= St. John's Priory, Viborg =

Former monastery in Denmark

St. John's Priory, Viborg (Johannitterklostret), was a monastery of the Knights Hospitaller in Viborg, Denmark.

== History ==
The principal abbey of the Knights of St. John, otherwise known as the Knights Hospitallers, at Antvorskov established several small houses in towns throughout Denmark in the late 13th century, one of them at Viborg. Apparently the first small monastic house (Johannitterbo) was built at Viborg at St. Ib's Church, which had been given to Antvorskov Abbey. Eleven years later the priory, with its church rededicated to Saint John (Sanct Hans) was founded nearby in 1285 by the Count of Everstein, who gave a property in Viborg to the Order of the Knights of St John of Malta, or Hospitallers. His widow Mariana also gave additional income property to the priory to fund its operations, especially the hospital. Subsequently, confusion has arisen between St. John's parish church and St. John's Priory church.

===St. John's Priory church===
The church formed the north range of a quadrangular abbey complex with refectory, dormitory, kitchens, guest house, and cellars. The church was 88 cubits long and 55 cubits wide, and was described by an observer as "grand". By 1527 a free-standing hospital (Sct. Hans Hospital) had been added to the complex.
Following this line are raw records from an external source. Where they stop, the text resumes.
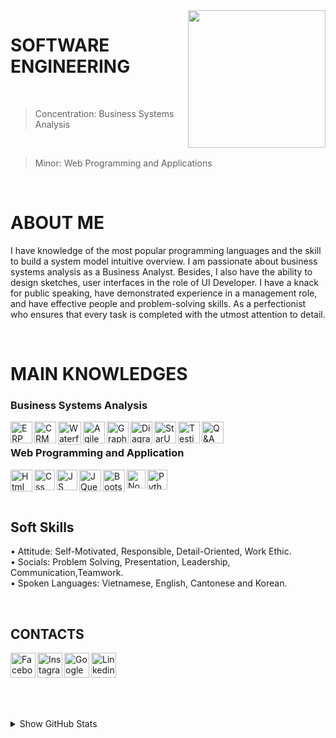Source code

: <img width="220" height="220" src="https://tovinhkhang.netlify.app/images/skills.jpg" align="right" />

# SOFTWARE ENGINEERING
<br>

> Concentration: Business Systems Analysis
<br>

> Minor: Web Programming and Applications

<br />

# ABOUT ME
I have knowledge of the most popular programming languages and the skill to build a system model intuitive overview. I am passionate about business systems analysis as a Business Analyst. Besides, I also have the ability to design sketches, user interfaces in the role of UI Developer. I have a knack for public speaking, have demonstrated experience in a management role, and have effective people and problem-solving skills. As a perfectionist who ensures that every task is completed with the utmost attention to detail.

<br />

# MAIN KNOWLEDGES
### Business Systems Analysis
<img align="left" alt="ERP" width="35px" src="https://img2.apksum.com/68/com.itech.erpapp/2.1/icon.png" />
<img align="left" alt="CRM" width="35px" src="https://icon-library.com/images/crm-icon-png/crm-icon-png-6.jpg" />
<img align="left" alt="Waterfall" width="37px" src="https://cdn0.iconfinder.com/data/icons/project-management-aqua-vol-2/500/Waterfall-512.png" />
<img align="left" alt="Agile" width="35px" src="https://thecrmteam.com/wp-content/uploads/2020/09/agile-icon-01.png" />
<img align="left" alt="GraphChart" width="35px" src="https://mk0loadviewlq8bvma1l.kinstacdn.com/wp-content/uploads/LoadView-Icon-step-curve.png" />
<img align="left" alt="DiagramS" width="35px" src="https://icon-library.com/images/network-flat-icon/network-flat-icon-4.jpg" />
<img align="left" alt="StarUML" width="35px" src="https://image.flaticon.com/icons/png/512/3997/3997551.png" />
<img align="left" alt="Testing" width="35px" src="https://image.flaticon.com/icons/png/512/1205/1205526.png" />
<img align="left" alt="Q&A" width="35px" src="https://mdpiblog.wordpress.sciforum.net/wp-content/uploads/sites/4/2015/11/QA_icon_round_final_03.11.2015.png" />


<br />

### Web Programming and Application
<img align="left" alt="Html" width="35px" src="https://image.flaticon.com/icons/png/512/732/732212.png" />
<img align="left" alt="Css" width="33px" src="https://www.pngix.com/pngfile/big/193-1937198_image-result-for-css3-icon-css-logo-transparent.png" />
<img align="left" alt="JS" width="33px" src="https://cdn.iconscout.com/icon/free/png-512/javascript-2752148-2284965.png" />
<img align="left" alt="JQuery" width="35px" src="https://icon-library.com/images/jquery-icon-png/jquery-icon-png-2.jpg" />
<img align="left" alt="Bootstrap" width="35px" src="https://seeklogo.com/images/B/bootstrap-logo-3C30FB2A16-seeklogo.com.png" />
<img align="left" alt="NodeJS" width="30px" src="https://swellaby.gallerycdn.vsassets.io/extensions/swellaby/node-pack/0.1.16/1593406607477/Microsoft.VisualStudio.Services.Icons.Default" />
<img align="left" alt="Python" width="32px" src="https://upload.wikimedia.org/wikipedia/commons/thumb/c/c3/Python-logo-notext.svg/768px-Python-logo-notext.svg.png" />

<br />

<br />

<br />

## Soft Skills
• Attitude: Self-Motivated, Responsible, Detail-Oriented, Work Ethic.
<br />
• Socials: Problem Solving, Presentation, Leadership, Communication,Teamwork.
<br />
• Spoken Languages: Vietnamese, English, Cantonese and Korean.
<br />

<br />

## CONTACTS
[<img align="left" alt="Facebook" width="40px" src="https://upload.wikimedia.org/wikipedia/commons/thumb/5/51/Facebook_f_logo_%282019%29.svg/1365px-Facebook_f_logo_%282019%29.svg.png" />][facebook]
[<img align="left" alt="Instagram" width="40px" src="https://www.edigitalagency.com.au/wp-content/uploads/instagram-logo-svg-vector-for-print.svg" />][instagram]
[<img align="left" alt="Google" width="40px" src="https://icons-for-free.com/iconfiles/png/512/google-1320568243143037383.png" />][google]
[<img align="left" alt="Linkedin" width="40px" src="https://www.dtl.coventry.domains/wp-content/uploads/2020/07/LinkedIn-Logo-1024x1024.png" />][linkedin]

<br /><br /><br />
---
<details>
  <summary>Show GitHub Stats</summary>
  <img align="left" alt="My Github Stats" src="https://github-readme-stats.vercel.app/api?username=ToVinhKhang&count_private=true&include_all_commits=true&theme=radical" />
</details>

[facebook]: https://www.facebook.com/VinceKent1996/
[instagram]: https://www.instagram.com/vkent_/
[google]: https://sites.google.com/view/vkent/
[linkedin]: https://www.linkedin.com/in/t%C3%B4-v%C4%A9nh-khang-821662212/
In 1458 a new larger building was constructed on the other side of St. Ib's Street.

St. John's Priory played a significant part in the Reformation in Denmark. Reform-minded Danes who had been to Germany and heard Luther or his ideas brought them back to Denmark in the mid-1520s. Among them was Hans Tausen, a Hospitaller who had studied in Germany and come back determined to spread the truth as he saw it to the people of Denmark. On Good Friday 1525 he preached Luther's ideas to the congregation at Antvorskov Abbey on Zealand, the headquarters of the Hospitallers in Scandinavia. The head of the order was scandalized by the rebellious monk and sent him to St. John's Priory in Viborg to contemplate his errors under the watchful eye of Prior Peder Jensen. Tausen eventually received permission to teach in the priory church and soon had a loyal and ardent following. His superior at St. John's protected him from the Bishop of Viborg who was prepared to arrest Tausen and put him on trial. But his ideas were too radical and he was expelled from his order and went to live with the Mayor of Viborg.

Tausen continued to preach, and the crowds who came to hear him grew so large that the prior was forced to let Tausen leave the priory. Tausen continued to preach to enormous crowds in the open. Danish weather is regularly damp and dreary and the mayor requested that Tausen be permitted to hold services in the priory church. In 1528 Bishop Jørgen Friis tried to have Tausen arrested by force but the crowds formed a cordon around him and chased away the bishop's men. They forced their way into the much larger Franciscan church to accommodate the growing numbers of people who wanted to hear Tausen and other Lutheran preachers. Less than a year later, Viborg had become mostly Lutheran and all Roman Catholic religious houses were closed. For a time Viborg became the center of the Reformation in Denmark. Monks either removed their habits and joined the reformers, or left the country.

===After the Reformation===
After the Reformation, the citizens of Viborg applied to King Christian III to decommission some of the town's several churches which were too costly to maintain. All churches, religious institutions, and the properties which they owned reverted to the crown in 1536. The antipathy of Viborg's Lutheran citizens against the monastery churches for their connection to the forcible attempt to suppress Hans Tausen and their fervent desire to rid themselves of Catholic custom and institutions explain why the "grand" church was chosen to be secularized. The crown gave the priory to the city of Viborg, which converted the buildings to other uses. In 1552 the priory became the location of the local court. In 1578 the court was relocated and the church was demolished and the materials used for restoration of the cathedral and the bishop's residence in Viborg.